In the field of hydraulic fracturing, over the years, we have worked on planar 3D fracture growth in transverse isotropic materials, the effect of buoyancy (in the context of magmatic dykes), heterogeneities of in-situ stress, fracture energy, the impact of complex non-Newtonian rheology (shear-thinning properties etc.) on HF propagation etc.

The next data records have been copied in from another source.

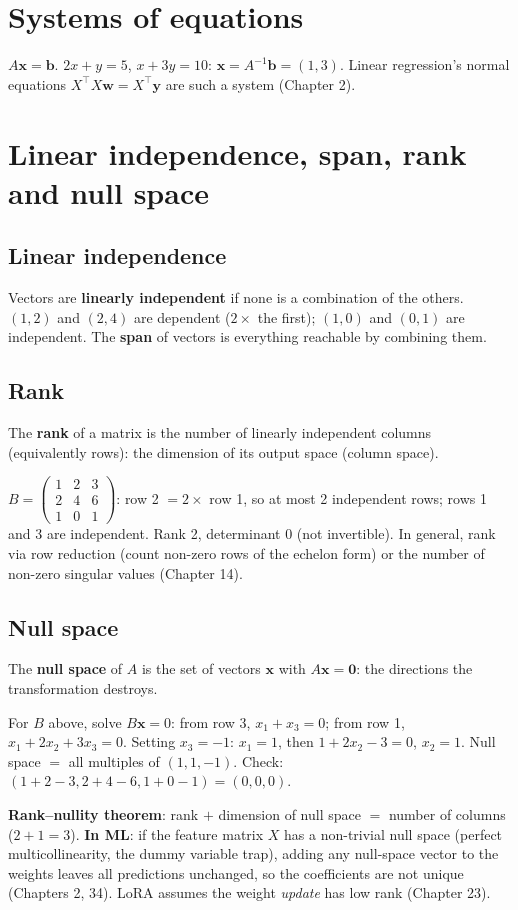 \section{Systems of equations}
$A\mathbf x = \mathbf b$. $2x + y = 5$, $x + 3y = 10$: $\mathbf x = A^{-1}\mathbf b = (1, 3)$. Linear regression's normal equations $X^\top X\mathbf w = X^\top\mathbf y$ are such a system
(Chapter 2).

\section{Linear independence, span, rank and null space}
\subsection{Linear independence}
Vectors are \textbf{linearly independent} if none is a combination of the others. $(1,2)$ and $(2,4)$ are dependent ($2\times$ the first); $(1,0)$ and $(0,1)$ are independent.
The \textbf{span} of vectors is everything reachable by combining them.

\subsection{Rank}
The \textbf{rank} of a matrix is the number of linearly independent columns (equivalently rows): the dimension of its output space (column space).
\begin{example}
$B = \begin{pmatrix}1 & 2 & 3\\2 & 4 & 6\\1 & 0 & 1\end{pmatrix}$: row 2 $= 2\times$ row 1, so at most 2 independent rows; rows 1 and 3 are independent. Rank 2,
determinant 0 (not invertible). In general, rank via row reduction (count non-zero rows of the echelon form) or the number of non-zero singular values (Chapter 14).
\end{example}

\subsection{Null space}
The \textbf{null space} of $A$ is the set of vectors $\mathbf x$ with $A\mathbf x = \mathbf 0$: the directions the transformation destroys.
\begin{example}
For $B$ above, solve $B\mathbf x = 0$: from row 3, $x_1 + x_3 = 0$; from row 1, $x_1 + 2x_2 + 3x_3 = 0$. Setting $x_3 = -1$: $x_1 = 1$, then $1 + 2x_2 - 3 = 0$, $x_2 = 1$.
Null space $=$ all multiples of $(1, 1, -1)$. Check: $(1 + 2 - 3, 2 + 4 - 6, 1 + 0 - 1) = (0,0,0)$.
\end{example}
\textbf{Rank--nullity theorem}: rank $+$ dimension of null space $=$ number of columns ($2 + 1 = 3$).
\textbf{In ML}: if the feature matrix $X$ has a non-trivial null space (perfect multicollinearity, the dummy variable trap), adding any null-space vector to the weights leaves all
predictions unchanged, so the coefficients are not unique (Chapters 2, 34). LoRA assumes the weight \emph{update} has low rank (Chapter 23).

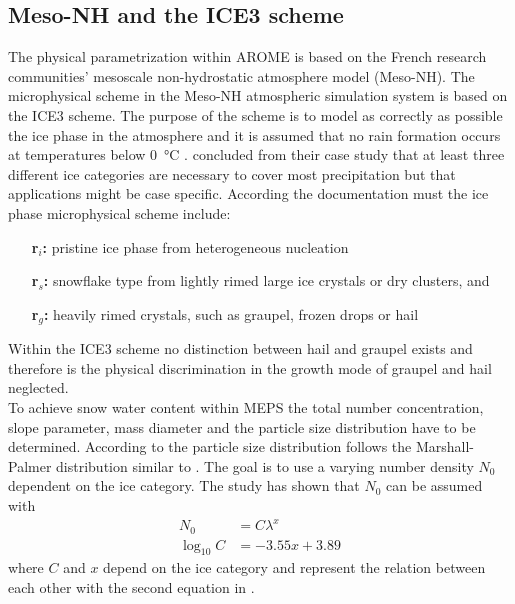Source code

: \subsection{Meso-NH and the ICE3 scheme} \label{sec:MesoNH}
The physical parametrization within AROME is based on the French research communities' mesoscale non-hydrostatic atmosphere model (Meso-NH). The microphysical scheme in the Meso-NH atmospheric simulation system is based on the ICE3 scheme. The purpose of the scheme is to model as correctly as possible the ice phase in the atmosphere and it is assumed that no rain formation occurs at temperatures below \SI{0}{\celsius} \citep{pinty_mixed-phased_1998}. \cite{mccumber_comparison_1991} concluded from their case study that at least three different ice categories are necessary to cover most precipitation but that applications might be case specific. 
According the \cite{meteo_france_meso-nh_2009} documentation must the ice phase microphysical scheme include: 
\begin{itemize}
	\item [\textbf{r$_i$:}] pristine ice phase from heterogeneous nucleation 
	\item [\textbf{r$_s$:}] snowflake type from lightly rimed large ice crystals or dry clusters, and
	\item [\textbf{r$_g$:}] heavily rimed crystals, such as graupel, frozen drops or hail
\end{itemize}

Within the ICE3 scheme no distinction between hail and graupel exists and therefore is the physical discrimination in the growth mode of graupel and hail neglected. \\
To achieve snow water content within MEPS the total number concentration, slope parameter, mass diameter and  the particle size distribution have to be determined. 
According to \cite{caniaux_numerical_1994} the particle size distribution  follows the Marshall-Palmer distribution similar to . The goal is to use a varying number density $N_0$ dependent on the ice category. The study has shown that $N_0$ can be assumed with
\begin{align}
	N_0 & = C \lambda^x  \label{eq:N0}
	\\
	\log_{10}C & = -3.55x + 3.89  \nonumber
\end{align}
where $C$ and $x$ depend on the ice category and represent the relation between each other with the second equation in .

We have clarified the effect of turbulent flow on hydraulic fracture propagation, especially the effect of friction reducers added to the fracturing fluid during industrial stimulation of shale-gas wells.
- Numerical developments
We are developing a series of open-source codes for the modeling of fracture propagation driven by coupled processes (fluid, solid loadings etc.) in both 2 and 3D. Notably, we have recently released a python-based solver PyFrac for the simulation of planar 3D hydraulic fractures. A similar effort is on-going for simulating the frictional ruptures of fractured rock masses induced by fluid-injection.
We are actively pushing the proper verification of numerical codes, which is critical for such highly non-linear moving boundaries problems.